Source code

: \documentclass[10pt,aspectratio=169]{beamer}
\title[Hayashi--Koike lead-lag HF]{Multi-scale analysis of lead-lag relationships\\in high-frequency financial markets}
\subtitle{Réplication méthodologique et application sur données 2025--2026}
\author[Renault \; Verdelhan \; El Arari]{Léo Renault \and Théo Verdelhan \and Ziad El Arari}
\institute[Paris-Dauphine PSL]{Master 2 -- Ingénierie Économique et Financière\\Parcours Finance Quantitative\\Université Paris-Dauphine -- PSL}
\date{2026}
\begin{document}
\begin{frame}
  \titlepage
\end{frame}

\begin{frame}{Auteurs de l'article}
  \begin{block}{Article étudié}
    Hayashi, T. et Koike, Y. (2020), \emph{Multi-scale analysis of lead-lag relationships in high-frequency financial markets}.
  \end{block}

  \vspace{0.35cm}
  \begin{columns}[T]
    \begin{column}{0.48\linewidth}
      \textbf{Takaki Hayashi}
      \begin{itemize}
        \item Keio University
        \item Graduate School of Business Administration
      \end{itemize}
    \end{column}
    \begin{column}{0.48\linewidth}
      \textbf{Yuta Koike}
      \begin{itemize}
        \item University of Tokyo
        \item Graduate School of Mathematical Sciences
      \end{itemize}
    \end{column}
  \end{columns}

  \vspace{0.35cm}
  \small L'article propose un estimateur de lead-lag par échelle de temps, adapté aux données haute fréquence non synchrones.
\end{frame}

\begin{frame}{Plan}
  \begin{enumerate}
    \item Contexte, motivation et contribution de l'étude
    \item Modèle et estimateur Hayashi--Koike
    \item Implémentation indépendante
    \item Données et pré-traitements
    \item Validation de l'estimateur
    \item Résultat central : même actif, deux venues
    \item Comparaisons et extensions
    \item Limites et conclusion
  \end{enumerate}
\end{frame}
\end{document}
= = = =
● **Goal of the exercise**: Return each entry without altering a single word.

● **Solution for this exercise**:
Source code

: \documentclass[10pt,aspectratio=169]{beamer}
\title[Hayashi--Koike lead-lag HF]{Multi-scale analysis of lead-lag relationships\\in high-frequency financial markets}
\subtitle{Réplication méthodologique et application sur données 2025--2026}
\author[Renault \; Verdelhan \; El Arari]{Léo Renault \and Théo Verdelhan \and Ziad El Arari}
\institute[Paris-Dauphine PSL]{Master 2 -- Ingénierie Économique et Financière\\Parcours Finance Quantitative\\Université Paris-Dauphine -- PSL}
\date{2026}
\begin{document}
\begin{frame}
  \titlepage
\end{frame}

\begin{frame}{Auteurs de l'article}
  \begin{block}{Article étudié}
    Hayashi, T. et Koike, Y. (2020), \emph{Multi-scale analysis of lead-lag relationships in high-frequency financial markets}.
  \end{block}

  \vspace{0.35cm}
  \begin{columns}[T]
    \begin{column}{0.48\linewidth}
      \textbf{Takaki Hayashi}
      \begin{itemize}
        \item Keio University
        \item Graduate School of Business Administration
      \end{itemize}
    \end{column}
    \begin{column}{0.48\linewidth}
      \textbf{Yuta Koike}
      \begin{itemize}
        \item University of Tokyo
        \item Graduate School of Mathematical Sciences
      \end{itemize}
    \end{column}
  \end{columns}

  \vspace{0.35cm}
  \small L'article propose un estimateur de lead-lag par échelle de temps, adapté aux données haute fréquence non synchrones.
\end{frame}

\begin{frame}{Plan}
  \begin{enumerate}
    \item Contexte, motivation et contribution de l'étude
    \item Modèle et estimateur Hayashi--Koike
    \item Implémentation indépendante
    \item Données et pré-traitements
    \item Validation de l'estimateur
    \item Résultat central : même actif, deux venues
    \item Comparaisons et extensions
    \item Limites et conclusion
  \end{enumerate}
\end{frame}
\end{document}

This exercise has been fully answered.